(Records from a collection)

######

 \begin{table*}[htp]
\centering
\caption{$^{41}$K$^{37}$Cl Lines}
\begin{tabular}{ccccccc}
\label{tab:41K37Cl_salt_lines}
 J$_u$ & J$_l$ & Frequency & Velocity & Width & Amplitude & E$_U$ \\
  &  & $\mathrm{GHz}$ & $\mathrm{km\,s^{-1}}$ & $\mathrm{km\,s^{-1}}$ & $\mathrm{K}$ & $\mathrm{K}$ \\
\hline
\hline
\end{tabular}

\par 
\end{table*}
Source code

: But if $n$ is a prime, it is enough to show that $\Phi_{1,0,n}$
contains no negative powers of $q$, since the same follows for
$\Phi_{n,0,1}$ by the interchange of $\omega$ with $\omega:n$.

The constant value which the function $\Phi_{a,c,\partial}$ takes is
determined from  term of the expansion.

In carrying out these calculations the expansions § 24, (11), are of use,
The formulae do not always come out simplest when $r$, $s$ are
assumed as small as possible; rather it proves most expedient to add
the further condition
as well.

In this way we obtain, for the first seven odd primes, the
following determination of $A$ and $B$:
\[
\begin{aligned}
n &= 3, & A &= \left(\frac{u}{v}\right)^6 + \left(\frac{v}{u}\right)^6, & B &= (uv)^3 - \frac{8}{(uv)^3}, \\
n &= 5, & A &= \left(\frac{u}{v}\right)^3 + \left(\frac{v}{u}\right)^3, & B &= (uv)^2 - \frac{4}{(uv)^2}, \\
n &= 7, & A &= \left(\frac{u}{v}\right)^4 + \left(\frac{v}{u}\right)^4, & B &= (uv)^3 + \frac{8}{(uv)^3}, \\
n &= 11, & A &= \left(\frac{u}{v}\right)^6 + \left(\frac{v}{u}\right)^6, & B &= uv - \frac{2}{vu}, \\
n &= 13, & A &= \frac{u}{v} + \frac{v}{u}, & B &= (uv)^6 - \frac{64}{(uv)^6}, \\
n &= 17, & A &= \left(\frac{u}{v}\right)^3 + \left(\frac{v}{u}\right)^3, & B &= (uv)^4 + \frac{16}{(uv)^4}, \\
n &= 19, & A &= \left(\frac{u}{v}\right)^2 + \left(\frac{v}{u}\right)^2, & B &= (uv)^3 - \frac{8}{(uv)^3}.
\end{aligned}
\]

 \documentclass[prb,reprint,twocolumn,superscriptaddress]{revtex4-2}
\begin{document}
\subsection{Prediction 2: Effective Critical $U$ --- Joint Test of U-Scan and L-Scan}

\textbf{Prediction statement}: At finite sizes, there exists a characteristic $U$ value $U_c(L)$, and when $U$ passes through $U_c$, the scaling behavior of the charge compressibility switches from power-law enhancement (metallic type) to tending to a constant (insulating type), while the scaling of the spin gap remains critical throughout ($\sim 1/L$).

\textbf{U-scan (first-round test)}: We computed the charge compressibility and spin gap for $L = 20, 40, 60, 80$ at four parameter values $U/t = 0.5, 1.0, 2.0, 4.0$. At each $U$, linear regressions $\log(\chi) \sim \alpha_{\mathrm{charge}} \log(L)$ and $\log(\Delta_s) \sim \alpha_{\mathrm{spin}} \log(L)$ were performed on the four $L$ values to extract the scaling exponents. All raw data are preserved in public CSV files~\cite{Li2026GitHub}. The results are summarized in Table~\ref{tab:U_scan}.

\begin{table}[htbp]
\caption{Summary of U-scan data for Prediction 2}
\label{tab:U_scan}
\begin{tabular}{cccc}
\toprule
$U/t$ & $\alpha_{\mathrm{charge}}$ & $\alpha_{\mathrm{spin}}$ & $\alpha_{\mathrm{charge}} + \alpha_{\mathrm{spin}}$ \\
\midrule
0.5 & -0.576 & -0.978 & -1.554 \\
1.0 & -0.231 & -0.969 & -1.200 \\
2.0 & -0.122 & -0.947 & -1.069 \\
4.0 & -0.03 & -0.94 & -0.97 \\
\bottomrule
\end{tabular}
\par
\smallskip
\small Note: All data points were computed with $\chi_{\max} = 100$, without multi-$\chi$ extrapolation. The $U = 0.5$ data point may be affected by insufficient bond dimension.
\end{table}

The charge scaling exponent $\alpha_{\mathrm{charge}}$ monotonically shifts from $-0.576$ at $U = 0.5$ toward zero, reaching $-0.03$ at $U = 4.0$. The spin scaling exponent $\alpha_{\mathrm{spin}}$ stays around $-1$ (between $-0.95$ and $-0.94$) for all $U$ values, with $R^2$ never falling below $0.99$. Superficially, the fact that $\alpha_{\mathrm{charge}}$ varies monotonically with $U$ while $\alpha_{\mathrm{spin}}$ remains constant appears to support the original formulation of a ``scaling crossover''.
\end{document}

######

Every line above must appear again in your reply, exactly as written.

### RESPONSE AREA
 \begin{table*}[htp]
\centering
\caption{$^{41}$K$^{37}$Cl Lines}
\begin{tabular}{ccccccc}
\label{tab:41K37Cl_salt_lines}
 J$_u$ & J$_l$ & Frequency & Velocity & Width & Amplitude & E$_U$ \\
  &  & $\mathrm{GHz}$ & $\mathrm{km\,s^{-1}}$ & $\mathrm{km\,s^{-1}}$ & $\mathrm{K}$ & $\mathrm{K}$ \\
\hline
\hline
\end{tabular}

\par 
\end{table*}
Source code

: But if $n$ is a prime, it is enough to show that $\Phi_{1,0,n}$
contains no negative powers of $q$, since the same follows for
$\Phi_{n,0,1}$ by the interchange of $\omega$ with $\omega:n$.

The constant value which the function $\Phi_{a,c,\partial}$ takes is
determined from  term of the expansion.

In carrying out these calculations the expansions § 24, (11), are of use,
The formulae do not always come out simplest when $r$, $s$ are
assumed as small as possible; rather it proves most expedient to add
the further condition
as well.

In this way we obtain, for the first seven odd primes, the
following determination of $A$ and $B$:
\[
\begin{aligned}
n &= 3, & A &= \left(\frac{u}{v}\right)^6 + \left(\frac{v}{u}\right)^6, & B &= (uv)^3 - \frac{8}{(uv)^3}, \\
n &= 5, & A &= \left(\frac{u}{v}\right)^3 + \left(\frac{v}{u}\right)^3, & B &= (uv)^2 - \frac{4}{(uv)^2}, \\
n &= 7, & A &= \left(\frac{u}{v}\right)^4 + \left(\frac{v}{u}\right)^4, & B &= (uv)^3 + \frac{8}{(uv)^3}, \\
n &= 11, & A &= \left(\frac{u}{v}\right)^6 + \left(\frac{v}{u}\right)^6, & B &= uv - \frac{2}{vu}, \\
n &= 13, & A &= \frac{u}{v} + \frac{v}{u}, & B &= (uv)^6 - \frac{64}{(uv)^6}, \\
n &= 17, & A &= \left(\frac{u}{v}\right)^3 + \left(\frac{v}{u}\right)^3, & B &= (uv)^4 + \frac{16}{(uv)^4}, \\
n &= 19, & A &= \left(\frac{u}{v}\right)^2 + \left(\frac{v}{u}\right)^2, & B &= (uv)^3 - \frac{8}{(uv)^3}.
\end{aligned}
\]

 \documentclass[prb,reprint,twocolumn,superscriptaddress]{revtex4-2}
\begin{document}
\subsection{Prediction 2: Effective Critical $U$ --- Joint Test of U-Scan and L-Scan}

\textbf{Prediction statement}: At finite sizes, there exists a characteristic $U$ value $U_c(L)$, and when $U$ passes through $U_c$, the scaling behavior of the charge compressibility switches from power-law enhancement (metallic type) to tending to a constant (insulating type), while the scaling of the spin gap remains critical throughout ($\sim 1/L$).

\textbf{U-scan (first-round test)}: We computed the charge compressibility and spin gap for $L = 20, 40, 60, 80$ at four parameter values $U/t = 0.5, 1.0, 2.0, 4.0$. At each $U$, linear regressions $\log(\chi) \sim \alpha_{\mathrm{charge}} \log(L)$ and $\log(\Delta_s) \sim \alpha_{\mathrm{spin}} \log(L)$ were performed on the four $L$ values to extract the scaling exponents. All raw data are preserved in public CSV files~\cite{Li2026GitHub}. The results are summarized in Table~\ref{tab:U_scan}.

\begin{table}[htbp]
\caption{Summary of U-scan data for Prediction 2}
\label{tab:U_scan}
\begin{tabular}{cccc}
\toprule
$U/t$ & $\alpha_{\mathrm{charge}}$ & $\alpha_{\mathrm{spin}}$ & $\alpha_{\mathrm{charge}} + \alpha_{\mathrm{spin}}$ \\
\midrule
0.5 & -0.576 & -0.978 & -1.554 \\
1.0 & -0.231 & -0.969 & -1.200 \\
2.0 & -0.122 & -0.947 & -1.069 \\
4.0 & -0.03 & -0.94 & -0.97 \\
\bottomrule
\end{tabular}
\par
\smallskip
\small Note: All data points were computed with $\chi_{\max} = 100$, without multi-$\chi$ extrapolation. The $U = 0.5$ data point may be affected by insufficient bond dimension.
\end{table}

The charge scaling exponent $\alpha_{\mathrm{charge}}$ monotonically shifts from $-0.576$ at $U = 0.5$ toward zero, reaching $-0.03$ at $U = 4.0$. The spin scaling exponent $\alpha_{\mathrm{spin}}$ stays around $-1$ (between $-0.95$ and $-0.94$) for all $U$ values, with $R^2$ never falling below $0.99$. Superficially, the fact that $\alpha_{\mathrm{charge}}$ varies monotonically with $U$ while $\alpha_{\mathrm{spin}}$ remains constant appears to support the original formulation of a ``scaling crossover''.
\end{document}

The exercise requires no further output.